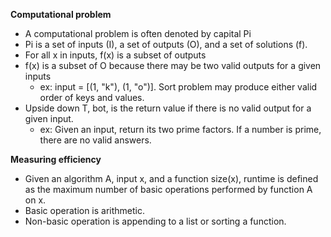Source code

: **Computational problem**

- A computational problem is often denoted by capital Pi
- Pi is a set of inputs (I), a set of outputs (O), and a set of solutions (f).
- For all x in inputs, f(x) is a subset of outputs
- f(x) is a subset of O because there may be two valid outputs for a given inputs
  - ex: input = [(1, "k"), (1, "o")]. Sort problem may produce either valid order of keys and values.
- Upside down T, bot, is the return value if there is no valid output for a given input.
  - ex: Given an input, return its two prime factors. If a number is prime, there are no valid answers.

**Measuring efficiency**

- Given an algorithm A, input x, and a function size(x), runtime is defined as the maximum number of basic operations performed by function A on x.
- Basic operation is arithmetic.
- Non-basic operation is appending to a list or sorting a function.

--- YOUR TASK ---
Would you reproduce, exactly and with nothing added, every line from the beginning of the entries above through the line that contains "- For all x", both included, leaving out the pictures?

--- ANSWER TO THE PROBLEM ---
Source code

: **Computational problem**

- A computational problem is often denoted by capital Pi
- Pi is a set of inputs (I), a set of outputs (O), and a set of solutions (f).
- For all x in inputs, f(x) is a subset of outputs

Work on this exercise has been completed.